Abstract
In his book, Mapping China and Managing the World, Richard J. Smith offers an explanation for the “staying power of divination in China,” which “both embodied and reflected many of the most fundamental features of traditional Chinese civilization.” Although it always had a certain heterodox potential, divination “was not fundamentally a countercultural phenomenon.” Rather, enjoying abundant classical sanction and an extremely long history, “Chinese mantic practices followed the main contours of traditional Chinese thought.”
This article aims to add support to Smith’s argument, albeit from a perspective that fluidly trespasses the boundaries between the “heterodox potential” of divination and the “main contours of traditional Chinese thought.” Through examining mantic practices and theories recorded in a specific group of literary texts, this article argues that divination was a significant, if not indispensable, component in the self-fashioning of certain iconoclastic intellectuals, men and women, from the Wei-Jin 魏晉 (220–420) period to the late Qing 清 (1644–1911) dynasty in China, and from the Heian 平安 (794–1185) period to the Edo 江户/Tokugawa 徳川 (1603–1868) period in Japan.
This body of literature includes the famous Chinese literary work known as the Shishuo xinyu 世說新語 (conventionally translated as A New Account of Tales of the World, hereafter Shishuo), compiled by the Liu-Song 劉宋 (420–479) prince Liu Yiqing 劉義慶 (403–444) and his staff, as well as later imitations of the Shishuo in both China and Japan – a total of thirty-seven separate items in my collection. Together they are known as Shishuo ti 世說體 (the Shishuo genre).

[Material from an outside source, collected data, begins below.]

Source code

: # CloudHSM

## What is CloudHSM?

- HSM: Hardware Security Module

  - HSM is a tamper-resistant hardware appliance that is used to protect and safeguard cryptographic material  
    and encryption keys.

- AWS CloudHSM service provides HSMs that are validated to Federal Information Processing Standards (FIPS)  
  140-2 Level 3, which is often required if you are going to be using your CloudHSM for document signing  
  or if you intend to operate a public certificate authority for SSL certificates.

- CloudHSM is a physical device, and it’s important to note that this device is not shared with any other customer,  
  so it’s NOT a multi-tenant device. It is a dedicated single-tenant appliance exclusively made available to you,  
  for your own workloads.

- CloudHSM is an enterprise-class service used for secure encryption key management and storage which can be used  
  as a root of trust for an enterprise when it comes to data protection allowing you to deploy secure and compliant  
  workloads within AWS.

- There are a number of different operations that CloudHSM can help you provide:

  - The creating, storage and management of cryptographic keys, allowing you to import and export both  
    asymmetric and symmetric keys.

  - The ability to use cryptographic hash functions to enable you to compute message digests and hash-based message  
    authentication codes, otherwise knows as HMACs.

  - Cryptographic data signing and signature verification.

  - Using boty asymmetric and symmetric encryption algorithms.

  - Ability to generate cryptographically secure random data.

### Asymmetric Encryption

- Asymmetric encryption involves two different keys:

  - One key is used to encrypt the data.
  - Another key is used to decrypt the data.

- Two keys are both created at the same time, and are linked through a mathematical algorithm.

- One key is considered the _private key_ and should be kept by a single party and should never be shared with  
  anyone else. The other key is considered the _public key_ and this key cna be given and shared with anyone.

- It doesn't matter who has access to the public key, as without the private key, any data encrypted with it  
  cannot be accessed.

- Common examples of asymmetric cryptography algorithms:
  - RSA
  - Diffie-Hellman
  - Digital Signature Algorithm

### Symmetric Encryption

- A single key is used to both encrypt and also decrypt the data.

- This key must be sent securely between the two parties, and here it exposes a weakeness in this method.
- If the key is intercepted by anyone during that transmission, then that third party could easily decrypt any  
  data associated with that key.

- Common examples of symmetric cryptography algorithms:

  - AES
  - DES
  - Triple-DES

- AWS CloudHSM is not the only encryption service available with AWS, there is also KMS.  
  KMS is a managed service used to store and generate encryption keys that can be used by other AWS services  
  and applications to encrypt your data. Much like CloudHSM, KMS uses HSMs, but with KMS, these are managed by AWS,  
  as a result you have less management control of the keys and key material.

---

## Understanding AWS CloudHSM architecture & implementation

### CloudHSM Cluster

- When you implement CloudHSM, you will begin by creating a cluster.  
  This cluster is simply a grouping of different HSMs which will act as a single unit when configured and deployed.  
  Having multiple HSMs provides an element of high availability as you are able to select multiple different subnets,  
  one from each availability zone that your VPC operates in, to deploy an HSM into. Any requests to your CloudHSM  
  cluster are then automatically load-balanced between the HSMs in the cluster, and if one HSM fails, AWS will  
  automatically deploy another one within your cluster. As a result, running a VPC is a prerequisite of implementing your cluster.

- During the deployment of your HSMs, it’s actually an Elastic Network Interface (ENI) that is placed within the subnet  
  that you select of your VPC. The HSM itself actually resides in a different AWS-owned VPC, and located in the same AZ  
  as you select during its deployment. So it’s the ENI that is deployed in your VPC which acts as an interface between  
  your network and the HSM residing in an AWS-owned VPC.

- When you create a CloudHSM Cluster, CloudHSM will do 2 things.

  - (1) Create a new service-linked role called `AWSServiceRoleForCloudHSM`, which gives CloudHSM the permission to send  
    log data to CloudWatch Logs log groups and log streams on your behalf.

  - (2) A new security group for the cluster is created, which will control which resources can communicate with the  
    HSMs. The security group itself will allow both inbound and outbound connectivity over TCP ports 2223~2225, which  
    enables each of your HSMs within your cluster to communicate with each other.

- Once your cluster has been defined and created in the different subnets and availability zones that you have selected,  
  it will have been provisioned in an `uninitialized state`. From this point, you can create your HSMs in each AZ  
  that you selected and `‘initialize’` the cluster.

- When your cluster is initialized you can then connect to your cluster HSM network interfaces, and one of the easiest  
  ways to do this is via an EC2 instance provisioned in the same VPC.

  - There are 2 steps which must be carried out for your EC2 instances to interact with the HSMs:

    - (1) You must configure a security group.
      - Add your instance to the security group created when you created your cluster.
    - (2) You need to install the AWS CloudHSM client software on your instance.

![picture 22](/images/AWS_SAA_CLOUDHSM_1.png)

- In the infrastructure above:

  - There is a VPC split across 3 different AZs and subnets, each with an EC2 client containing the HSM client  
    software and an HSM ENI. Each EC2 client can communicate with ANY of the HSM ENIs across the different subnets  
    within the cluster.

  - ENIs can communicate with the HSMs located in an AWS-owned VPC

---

My article explores this rich archive of literature, written in classical Chinese (also known as the literary Sinitic), from the following three viewpoints: First, it identifies divination as a coherent and enduring aspect of renlun jianshi 人倫鑑識 (judgment and recognition of human [character] types, more succinctly translated as “character appraisal”), a major Wei-Jin intellectual practice that recognized and evaluated human character types and socio-political situations. Second, it examines the profusion of divinatory methods over time (from the Wei-Jin to the late Qing) and across space (China and Japan) that appear in Shishuoti works, showing how they were configured and reconfigured under certain specific social, political, and intellectual circumstances. Third, taking an explicitly gender-focused approach, this article evaluates women’s roles in mantic practices and the significance of their participation in the divinatory traditions of China and Japan.